AWS-CBDS-B - AWS Certified Data Analytics - Specialty

This track includes:

Building Data Lakes on AWS - 1 Day

Building Batch Data Analytics Solutions on AWS - 1 Day

Building Streaming Data Analytics Solutions on AWS - 1 Day

Building Data Analytics Solutions using Amazon Redshift - 1 Day

Exam Readiness: AWS Certified Data Analytics - 1 Day

In this course, Building Data Lakes on AWS, you will learn how to build an operational data lake that supports analysis of both structured and unstructured data. You will learn the components and functionality of the services involved in creating a data lake. You will use AWS Lake Formation to build a data lake, AWS Glue to build a data catalog, and Amazon Athena to analyze data. The course lectures and labs further your learning with the exploration of several common data lake architectures.
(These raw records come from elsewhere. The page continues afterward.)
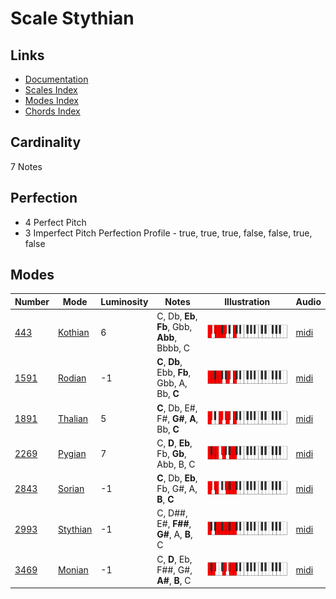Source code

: # Scale Stythian

## Links

- [Documentation](README.md)
- [Scales Index](Scales.md)
- [Modes Index](Modes.md)
- [Chords Index](Chords.md)

## Cardinality

7 Notes

## Perfection

- 4 Perfect Pitch
- 3 Imperfect Pitch
Perfection Profile - true, true, true, false, false, true, false

## Modes

| Number | Mode | Luminosity | Notes | Illustration | Audio |
|--------|------|------------|-------|--------------|-------|
| [443](https://ianring.com/musictheory/scales/443) | [Kothian](ModeKothian.md) | 6 | C, Db, **Eb**, **Fb**, Gbb, **Abb**, Bbbb, C | ![CNaturalKothian](ModeCNaturalKothian.png) | [midi](https://github.com/edipermadi/music/blob/main/docs/ModeCNaturalKothian.mid?raw=true) | 
| [1591](https://ianring.com/musictheory/scales/1591) | [Rodian](ModeRodian.md) | -1 | **C**, **Db**, Ebb, **Fb**, Gbb, A, Bb, **C** | ![CNaturalRodian](ModeCNaturalRodian.png) | [midi](https://github.com/edipermadi/music/blob/main/docs/ModeCNaturalRodian.mid?raw=true) | 
| [1891](https://ianring.com/musictheory/scales/1891) | [Thalian](ModeThalian.md) | 5 | **C**, Db, E#, F#, **G#**, **A**, Bb, **C** | ![CNaturalThalian](ModeCNaturalThalian.png) | [midi](https://github.com/edipermadi/music/blob/main/docs/ModeCNaturalThalian.mid?raw=true) | 
| [2269](https://ianring.com/musictheory/scales/2269) | [Pygian](ModePygian.md) | 7 | C, **D**, **Eb**, Fb, **Gb**, Abb, B, C | ![CNaturalPygian](ModeCNaturalPygian.png) | [midi](https://github.com/edipermadi/music/blob/main/docs/ModeCNaturalPygian.mid?raw=true) | 
| [2843](https://ianring.com/musictheory/scales/2843) | [Sorian](ModeSorian.md) | -1 | **C**, Db, **Eb**, Fb, G#, A, **B**, **C** | ![CNaturalSorian](ModeCNaturalSorian.png) | [midi](https://github.com/edipermadi/music/blob/main/docs/ModeCNaturalSorian.mid?raw=true) | 
| [2993](https://ianring.com/musictheory/scales/2993) | [Stythian](ModeStythian.md) | -1 | C, D##, E#, **F##**, **G#**, A, **B**, C | ![CNaturalStythian](ModeCNaturalStythian.png) | [midi](https://github.com/edipermadi/music/blob/main/docs/ModeCNaturalStythian.mid?raw=true) | 
| [3469](https://ianring.com/musictheory/scales/3469) | [Monian](ModeMonian.md) | -1 | C, **D**, Eb, F##, G#, **A#**, **B**, C | ![CNaturalMonian](ModeCNaturalMonian.png) | [midi](https://github.com/edipermadi/music/blob/main/docs/ModeCNaturalMonian.mid?raw=true) | 
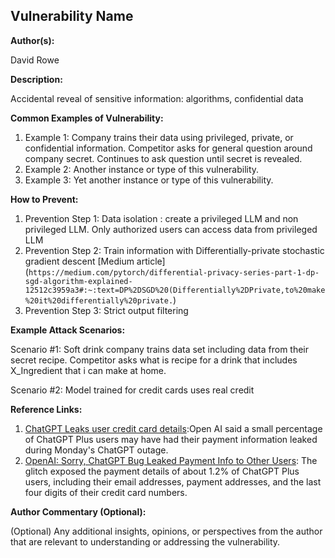 ## Vulnerability Name

**Author(s):**

David Rowe

**Description:**

Accidental reveal of sensitive information: algorithms, confidential data

**Common Examples of Vulnerability:**

1. Example 1: Company trains their data using privileged, private, or confidential information.  Competitor asks for general question around company secret.  Continues to ask question until secret is revealed.
2. Example 2: Another instance or type of this vulnerability.
3. Example 3: Yet another instance or type of this vulnerability.

**How to Prevent:**

1. Prevention Step 1: Data isolation : create a privileged LLM and non privileged LLM.  Only authorized users can access data from privileged LLM
2. Prevention Step 2: Train information with Differentially-private stochastic gradient descent [Medium article](`https://medium.com/pytorch/differential-privacy-series-part-1-dp-sgd-algorithm-explained-12512c3959a3#:~:text=DP%2DSGD%20(Differentially%2DPrivate,to%20make%20it%20differentially%20private.`)
3. Prevention Step 3: Strict output filtering

**Example Attack Scenarios:**

Scenario #1: Soft drink company trains data set including data from their secret recipe.  Competitor asks what is recipe for a drink that includes X_Ingredient that i can make at home.

Scenario #2: Model trained for credit cards uses real credit

**Reference Links:**

1. [ChatGPT Leaks user credit card details](https://cybernews.com/news/payment-info-leaked-openai-chatgpt-outage/):Open AI said a small percentage of ChatGPT Plus users may have had their payment information leaked during Monday's ChatGPT outage.
2. [OpenAI: Sorry, ChatGPT Bug Leaked Payment Info to Other Users](https://www.pcmag.com/news/openai-sorry-chatgpt-bug-leaked-payment-info-to-other-users): The glitch exposed the payment details of about 1.2% of ChatGPT Plus users, including their email addresses, payment addresses, and the last four digits of their credit card numbers.



**Author Commentary (Optional):**

(Optional) Any additional insights, opinions, or perspectives from the author that are relevant to understanding or addressing the vulnerability.
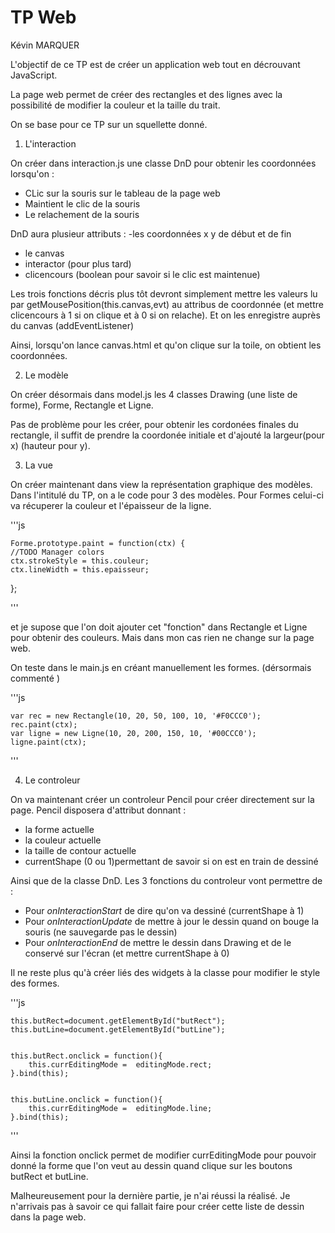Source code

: # TP Web

Kévin MARQUER


L'objectif de ce TP est de créer un application web tout en décrouvant JavaScript.

La page web permet de créer des rectangles et des lignes avec la possibilité de modifier
la couleur et la taille du trait.

On se base pour ce TP sur un squellette donné.


1. L'interaction

On créer dans interaction.js une classe DnD pour obtenir les coordonnées lorsqu'on :
- CLic sur la souris sur le tableau de la page web
- Maintient le clic de la souris
- Le relachement de la souris

DnD aura plusieur attributs :
-les coordonnées x y de début et de fin
- le canvas
- interactor (pour plus tard)
- clicencours (boolean pour savoir si le clic est maintenue)

Les trois fonctions décris plus tôt devront simplement mettre les valeurs lu par getMousePosition(this.canvas,evt) au attribus de coordonnée (et mettre clicencours à 1 si on clique et à 0 si on relache).
Et on les enregistre auprès du canvas (addEventListener)

Ainsi, lorsqu'on lance canvas.html et qu'on clique sur la toile, on obtient les coordonnées.


2. Le modèle

On créer désormais dans model.js les 4 classes Drawing (une liste de forme), Forme, Rectangle et Ligne.

Pas de problème pour les créer, pour obtenir les cordonées finales du rectangle, il suffit de prendre la coordonée initiale et d'ajouté la largeur(pour x) (hauteur pour y).


3. La vue

On créer maintenant dans view la représentation graphique des modèles.
Dans l'intitulé du TP, on a le code pour 3 des modèles.
Pour Formes celui-ci va récuperer la couleur et l'épaisseur de la ligne.

'''js

    Forme.prototype.paint = function(ctx) {
    //TODO Manager colors
    ctx.strokeStyle = this.couleur;
    ctx.lineWidth = this.epaisseur;
  };

'''

et je supose que l'on doit ajouter cet "fonction" dans Rectangle et Ligne pour obtenir des couleurs.
Mais dans mon cas rien ne change sur la page web.


On teste dans le main.js en créant manuellement les formes.
(dérsormais commenté )

'''js

    var rec = new Rectangle(10, 20, 50, 100, 10, '#F0CCC0');
    rec.paint(ctx);
    var ligne = new Ligne(10, 20, 200, 150, 10, '#00CCC0');
    ligne.paint(ctx);

'''



4. Le controleur

On va maintenant créer un controleur Pencil pour créer directement sur la page.
Pencil disposera d'attribut donnant :
- la forme actuelle
- la couleur actuelle
- la taille de contour actuelle
- currentShape (0 ou 1)permettant de savoir si on est en train de dessiné

Ainsi que de la classe DnD.
Les 3 fonctions du controleur vont permettre de :

- Pour *onInteractionStart* de dire qu'on va dessiné (currentShape à 1)
- Pour *onInteractionUpdate* de mettre à jour le dessin quand on bouge la souris (ne sauvegarde pas le dessin)
- Pour *onInteractionEnd* de mettre le dessin dans Drawing et de le conservé sur l'écran (et mettre currentShape à 0)

Il ne reste plus qu'à créer liés des widgets à la classe pour modifier le style des formes.

'''js

    this.butRect=document.getElementById("butRect");
	this.butLine=document.getElementById("butLine");


	this.butRect.onclick = function(){
	    this.currEditingMode =  editingMode.rect;
	}.bind(this);
	

	this.butLine.onclick = function(){
		this.currEditingMode =  editingMode.line;
	}.bind(this);


'''

Ainsi la fonction onclick permet de modifier currEditingMode pour pouvoir donné la forme que l'on veut au dessin quand clique sur les boutons butRect et butLine.



Malheureusement pour la dernière partie, je n'ai réussi la réalisé.
Je n'arrivais pas à savoir ce qui fallait faire pour créer cette liste de dessin dans la page web.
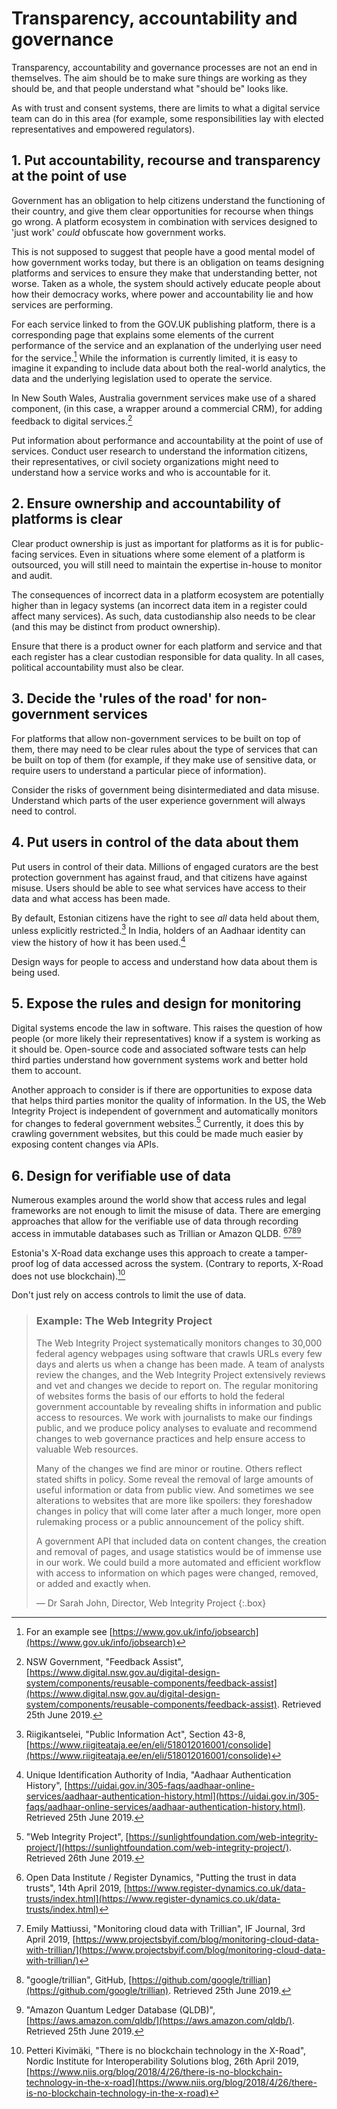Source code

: # Transparency, accountability and governance

Transparency, accountability and governance processes are not an end in themselves. The aim should be to make sure things are working as they should be, and that people understand what "should be" looks like.

As with trust and consent systems, there are limits to what a digital service team can do in this area (for example, some responsibilities lay with elected representatives and empowered regulators).

## 1. Put accountability, recourse and transparency at the point of use

Government has an obligation to help citizens understand the functioning of their country, and give them clear opportunities for recourse when things go wrong. A platform ecosystem in combination with services designed to 'just work' _could_ obfuscate how government works.

This is not supposed to suggest that people have a good mental model of how government works today, but there is an obligation on teams designing platforms and services to ensure they make that understanding better, not worse. Taken as a whole, the system should actively educate people about how their democracy works, where power and accountability lie and how services are performing.

For each service linked to from the GOV.UK publishing platform, there is a corresponding page that explains some elements of the current performance of the service and an explanation of the underlying user need for the service.[^1] While the information is currently limited, it is easy to imagine it expanding to include data about both the real-world analytics, the data and the underlying legislation used to operate the service.

In New South Wales, Australia government services make use of a shared component, (in this case, a wrapper around a commercial CRM), for adding feedback to digital services.[^2]

Put information about performance and accountability at the point of use of services. Conduct user research to understand the information citizens, their representatives, or civil society organizations might need to understand how a service works and who is accountable for it.

## 2. Ensure ownership and accountability of platforms is clear

Clear product ownership is just as important for platforms as it is for public-facing services. Even in situations where some element of a platform is outsourced, you will still need to maintain the expertise in-house to monitor and audit.

The consequences of incorrect data in a platform ecosystem are potentially higher than in legacy systems (an incorrect data item in a register could affect many services). As such, data custodianship also needs to be clear (and this may be distinct from product ownership).

Ensure that there is a product owner for each platform and service and that each register has a clear custodian responsible for data quality. In all cases, political accountability must also be clear.

## 3. Decide the 'rules of the road' for non-government services

For platforms that allow non-government services to be built on top of them, there may need to be clear rules about the type of services that can be built on top of them (for example, if they make use of sensitive data, or require users to understand a particular piece of information).

Consider the risks of government being disintermediated and data misuse. Understand which parts of the user experience government will always need to control.

## 4. Put users in control of the data about them

Put users in control of their data. Millions of engaged curators are the best protection government has against fraud, and that citizens have against misuse. Users should be able to see what services have access to their data and what access has been made.

By default, Estonian citizens have the right to see _all_ data held about them, unless explicitly restricted.[^3] In India, holders of an Aadhaar identity can view the history of how it has been used.[^4]

Design ways for people to access and understand how data about them is being used.
 
## 5. Expose the rules and design for monitoring

Digital systems encode the law in software. This raises the question of how people (or more likely their representatives) know if a system is working as it should be. Open-source code and associated software tests can help third parties understand how government systems work and better hold them to account.

Another approach to consider is if there are opportunities to expose data that helps third parties monitor the quality of information. In the US, the Web Integrity Project is independent of government and automatically monitors for changes to federal government websites.[^5] Currently, it does this by crawling government websites, but this could be made much easier by exposing content changes via APIs.

## 6. Design for verifiable use of data

Numerous examples around the world show that access rules and legal frameworks are not enough to limit the misuse of data. There are emerging approaches that allow for the verifiable use of data through recording access in immutable databases such as Trillian or Amazon QLDB. [^6][^7][^8][^9]

Estonia's X-Road data exchange uses this approach to create a tamper-proof log of data accessed across the system. (Contrary to reports, X-Road does not use blockchain).[^10]

Don't just rely on access controls to limit the use of data.

>### Example: The Web Integrity Project
> The Web Integrity Project systematically monitors changes to 30,000 federal agency webpages using software that crawls URLs every few days and alerts us when a change has been made. A team of analysts review the changes, and the Web Integrity Project extensively reviews and vet and changes we decide to report on. The regular monitoring of websites forms the basis of our efforts to hold the federal government accountable by revealing shifts in information and public access to resources. We work with journalists to make our findings public, and we produce policy analyses to evaluate and recommend changes to web governance practices and help ensure access to valuable Web resources.
>
> Many of the changes we find are minor or routine. Others reflect stated shifts in policy. Some reveal the removal of large amounts of useful information or data from public view.  And sometimes we see alterations to websites that are more like spoilers: they foreshadow changes in policy that will come later after a much longer, more open rulemaking process or a public announcement of the policy shift.
> 
> A government API that included data on content changes, the creation and removal of pages, and usage statistics would be of immense use in our work. We could build a more automated and efficient workflow with access to information on which pages were changed, removed, or added and exactly when.
> 
> — Dr Sarah John, Director, Web Integrity Project 
\{:.box}

[^1]:   For an example see [https://www.gov.uk/info/jobsearch](https://www.gov.uk/info/jobsearch)

[^2]:   NSW Government, "Feedback Assist", [https://www.digital.nsw.gov.au/digital-design-system/components/reusable-components/feedback-assist](https://www.digital.nsw.gov.au/digital-design-system/components/reusable-components/feedback-assist). Retrieved 25th June 2019.

[^3]:   Riigikantselei, "Public Information Act", Section 43-8, [https://www.riigiteataja.ee/en/eli/518012016001/consolide](https://www.riigiteataja.ee/en/eli/518012016001/consolide)

[^4]:   Unique Identification Authority of India, "Aadhaar Authentication History", [https://uidai.gov.in/305-faqs/aadhaar-online-services/aadhaar-authentication-history.html](https://uidai.gov.in/305-faqs/aadhaar-online-services/aadhaar-authentication-history.html). Retrieved 25th June 2019.

[^5]:   "Web Integrity Project", [https://sunlightfoundation.com/web-integrity-project/](https://sunlightfoundation.com/web-integrity-project/). Retrieved 26th June 2019.

[^6]:   Open Data Institute / Register Dynamics, "Putting the trust in data trusts", 14th April 2019, [https://www.register-dynamics.co.uk/data-trusts/index.html](https://www.register-dynamics.co.uk/data-trusts/index.html)

[^7]:   Emily Mattiussi, "Monitoring cloud data with Trillian", IF Journal, 3rd April 2019, [https://www.projectsbyif.com/blog/monitoring-cloud-data-with-trillian/](https://www.projectsbyif.com/blog/monitoring-cloud-data-with-trillian/)

[^8]:   "google/trillian", GitHub, [https://github.com/google/trillian](https://github.com/google/trillian). Retrieved 25th June 2019.

[^9]:   "Amazon Quantum Ledger Database (QLDB)", [https://aws.amazon.com/qldb/](https://aws.amazon.com/qldb/). Retrieved 25th June 2019.

[^10]:  Petteri Kivimäki, "There is no blockchain technology in the X-Road", Nordic Institute for Interoperability Solutions blog, 26th April 2019,  [https://www.niis.org/blog/2018/4/26/there-is-no-blockchain-technology-in-the-x-road](https://www.niis.org/blog/2018/4/26/there-is-no-blockchain-technology-in-the-x-road)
In this Building Batch Data Analytics Solutions on AWS course, you will learn to build batch data analytics solutions using Amazon EMR, an enterprise-grade Apache Spark and Apache Hadoop managed service. You will learn how Amazon EMR integrates with open-source projects such as Apache Hive, Hue, and HBase, and with AWS services such as AWS Glue and AWS Lake Formation. The course addresses data collection, ingestion, cataloging, storage, and processing components in the context of Spark and Hadoop. You will learn to use EMR Notebooks to support both analytics and machine learning workloads. You will also learn to apply security, performance, and cost management best practices to the operation of Amazon EMR.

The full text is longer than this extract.